Trial Court Cannot Order Secretary of State to Expunge Driving Record
Case: People v. McCann
Court: Michigan Court of Appeals ( Published Opinion )
Judges: Per Curiam – Servitto, Gadola, and O’Brien
Issues:Whether the dismissal of charges following delayed sentencing constitutes an “expunction” for purposes of MCL 257.732(22); Statutory interpretation; People v. Droog; Spectrum Health Hosps. v. Farm Bureau Mut. Ins. Co. of MI; Matheson v. Secretary of State (SOS); Interplay between certain provisions of the Michigan Vehicle Code (MVC) (MCL 257.1 et seq.) and delayed sentence under MCL 771.1; “Conviction” defined; MCL 257.8a(a); MCL 257.732(1)(b); Operating while intoxicated causing serious injury (OUIL)
Summary:Holding that MCL 257.732(22) precludes the trial court from ordering the expunction of the defendant’s OUIL conviction from the SOS driving abstract, the court reversed.On appeal, the prosecution contended that the MVC prohibits the trial court from ordering the SOS to strike the OUIL conviction from defendant’s driving record even though the conviction was dismissed by the trial court under a delayed sentence plea agreement. The court agreed.
The MVC “does not prevent removal of convictions from a criminal record. However, removal of a conviction from a criminal record does notrequire removal of it from a report maintained by” the SOS under the MVC. The court has recognized that the SOS’s “driving records are distinct from criminal records in both purpose and scope.” In this case, the trial court forwarded an abstract listing the felony conviction following defendant’s guilty plea. Although the MVC also requires a trial court to forward abstracts to the SOS following the dismissal of charges, “it does not command the secretary to take specific action in response.”
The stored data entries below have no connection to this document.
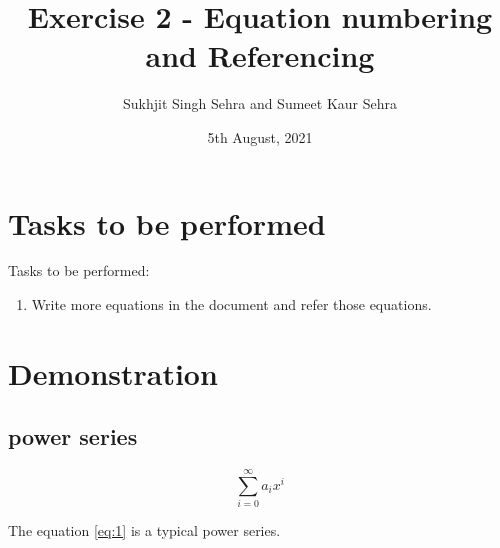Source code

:\documentclass{article}
\title{Exercise 2 - Equation numbering and Referencing}
\author{Sukhjit Singh Sehra and Sumeet Kaur Sehra}
\date{5th August, 2021}
\begin{document}
	\maketitle
		\section*{Tasks to be performed}
	Tasks to be performed:
	\begin{enumerate}
		\item Write more equations in the document and refer those equations.
	\end{enumerate}
\section*{Demonstration}

 
\subsection*{power series} 
 
\begin{equation} \label{eq:1}
\sum_{i=0}^{\infty} a_i x^i
\end{equation}
 
The equation \ref{eq:1} is a typical power series.
\end{document}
On the other hand, the MVC is clear that “[e]xcept as provided in this act and notwithstanding any other provision of law, a court shall not order expunction of any violation reportable to the secretary of state under this section.” Moreover, the court stated in Droog that if a conviction is a violation reportable to the SOS, the SOS “cannot be required to expunge the record of the violation if the underlying conviction has been set aside. By analogous reasoning, a trial court may not require” the SOS “to amend driving records when a conviction is dismissed following guilty plea and delayed sentencing.”